El cambio de actitud de los presos políticos catalanes no ha pasado desapercibido. Al contrario. Es evidente que en las últimas visitas a Llarena la mayor parte han tenido una actitud muy distinta a la que vimos los primeros días.

Ahora, en lugar de arrepentimiento hay defensa de los propios principios, y en vez de remordimiento por lo que pasó, hay orgullo. Es un cambio muy grande, pues, y muy significativo. Y alentador.

Seguramente responde a múltiples razones. La constatación de que no sirve de nada arrepentirse, ya es imposible pasarlo por alto.

Ni jurando la Constitución española con la máxima solemnidad saldrían de la cárcel. Pero no creo que sea sólo eso.

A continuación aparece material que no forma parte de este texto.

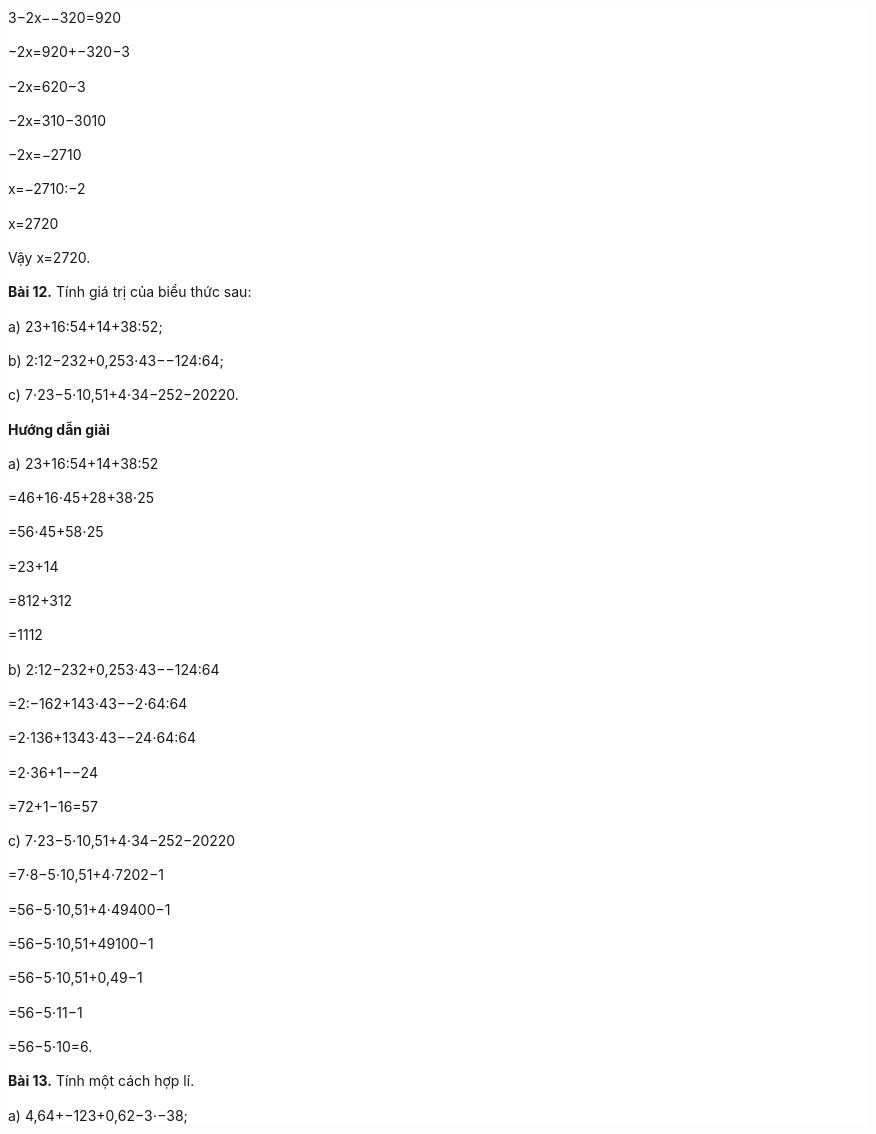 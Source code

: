 3−2x−−320=920

−2x=920+−320−3

−2x=620−3

−2x=310−3010

−2x=−2710

x=−2710:−2

x=2720

Vậy x=2720.

**Bài 12.** Tính giá trị của biểu thức sau:

a) 23+16:54+14+38:52;

b) 2:12−232+0,253⋅43−−124:64;

c) 7⋅23−5⋅10,51+4⋅34−252−20220.

**Hướng dẫn giải**

a) 23+16:54+14+38:52

=46+16⋅45+28+38⋅25

=56⋅45+58⋅25

=23+14

=812+312

=1112

b) 2:12−232+0,253⋅43−−124:64

=2:−162+143⋅43−−2⋅64:64

=2⋅136+1343⋅43−−24⋅64:64

=2⋅36+1−−24

=72+1−16=57

c) 7⋅23−5⋅10,51+4⋅34−252−20220

=7⋅8−5⋅10,51+4⋅7202−1

=56−5⋅10,51+4⋅49400−1

=56−5⋅10,51+49100−1

=56−5⋅10,51+0,49−1

=56−5⋅11−1

=56−5⋅10=6.

**Bài 13.** Tính một cách hợp lí.

a) 4,64+−123+0,62−3⋅−38;
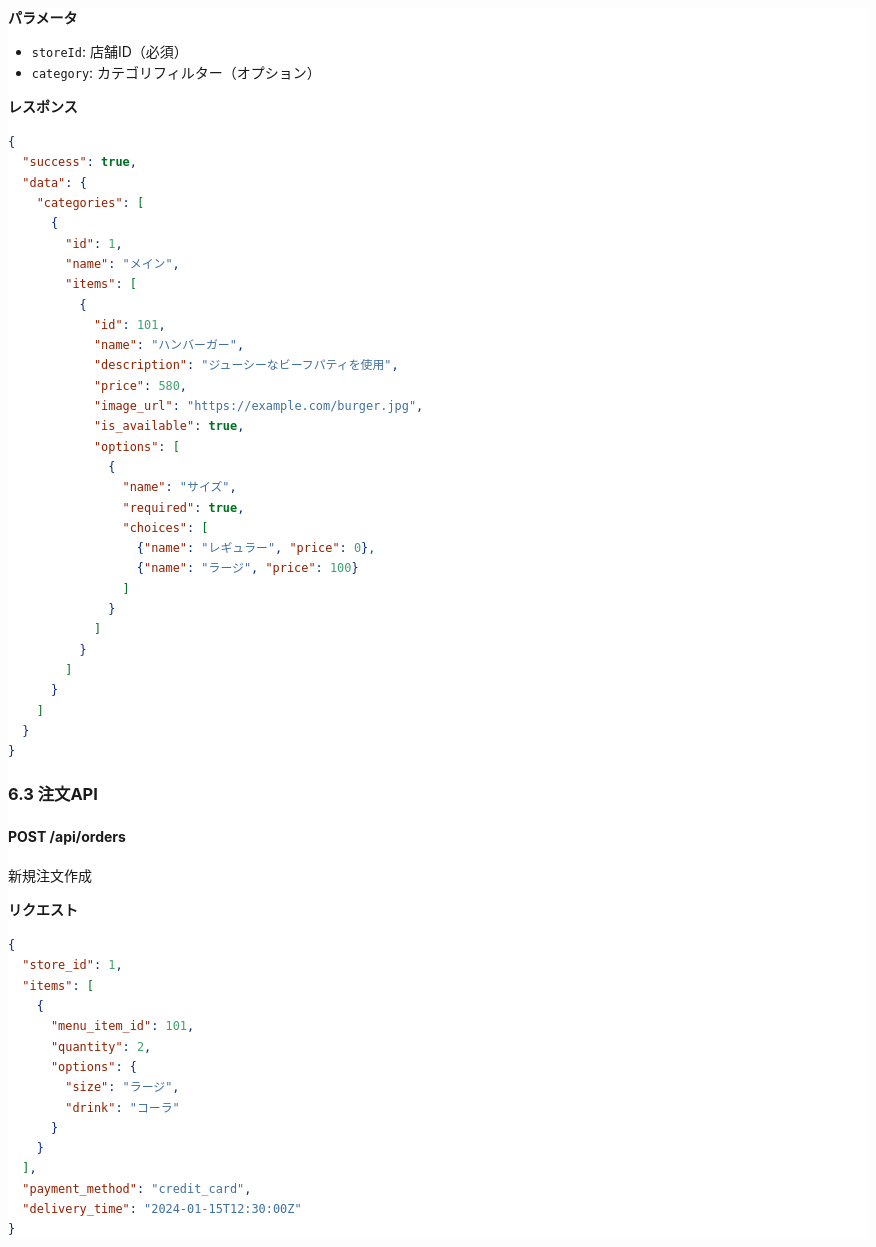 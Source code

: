 **パラメータ**
- `storeId`: 店舗ID（必須）
- `category`: カテゴリフィルター（オプション）

**レスポンス**
```json
{
  "success": true,
  "data": {
    "categories": [
      {
        "id": 1,
        "name": "メイン",
        "items": [
          {
            "id": 101,
            "name": "ハンバーガー",
            "description": "ジューシーなビーフパティを使用",
            "price": 580,
            "image_url": "https://example.com/burger.jpg",
            "is_available": true,
            "options": [
              {
                "name": "サイズ",
                "required": true,
                "choices": [
                  {"name": "レギュラー", "price": 0},
                  {"name": "ラージ", "price": 100}
                ]
              }
            ]
          }
        ]
      }
    ]
  }
}
```

### 6.3 注文API

#### POST /api/orders

新規注文作成

**リクエスト**
```json
{
  "store_id": 1,
  "items": [
    {
      "menu_item_id": 101,
      "quantity": 2,
      "options": {
        "size": "ラージ",
        "drink": "コーラ"
      }
    }
  ],
  "payment_method": "credit_card",
  "delivery_time": "2024-01-15T12:30:00Z"
}
```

Evidentemente, la decisión del tribunal de Schleswig-Holstein sobre el presidente Puigdemont ha sido un revulsivo muy notable.

La ficción construida por los tribunales españoles ha caído estrepitosamente y esto, aparte del impacto sobre la causa misma, forja un relato diferente y una visión distinta de la situación.

En esa línea, las medidas cautelares de la ONU en favor de Jordi Sánchez es claro que también alteran, muy positivamente, el guión. Llarena aparece ahora como un hombre acorralado que ha perdido los estribos.

La sorprendente, e intempestiva, demanda que hizo ayer contra Montoro, pone de relieve que la situación ya se ha descontrolado. No tenía necesidad de hacer pública su demanda urgente de información.

Si hubiera querido, podría obtenerla por los canales más discretos posibles. Pero es que Llarena, ahora, parece que busca un enfrentamiento con el gobierno español, un enfrentamiento que ya es más político que judicial.

La extrema derecha lo aclama como probable presidente y el gobierno español comienza a desesperarse por el ridículo internacional.

Insultar a Alemania en un auto judicial no parece nada sensato, precisamente. Intentar hacer tragar a los fiscales germanos que hay una prueba secreta que no pueden ver, pero que se han de creer, no es tampoco una estrategia que pueda calificarse de brillante.

Entre unas cosas y otras, el panorama ha cambiado mucho, pues. Y, si hace pocas semanas España parecía una roca inamovible, hoy parece más bien una pared agrietada.

Hurgar en esta grieta, y picar fuerte allí donde más duele, es aparentemente la orientación de la defensa política, vibrante, que los presos políticos han comenzado a practicar esta semana.

Sin embargo, como cabría esperar, se trasladase también al campo político, entonces el giro copernicano de la situación catalana será un hecho y las posibilidades de retomar el camino de la República, que Rajoy intentó restañar en octubre con el golpe de estado, serán una perspectiva bastante inmediata.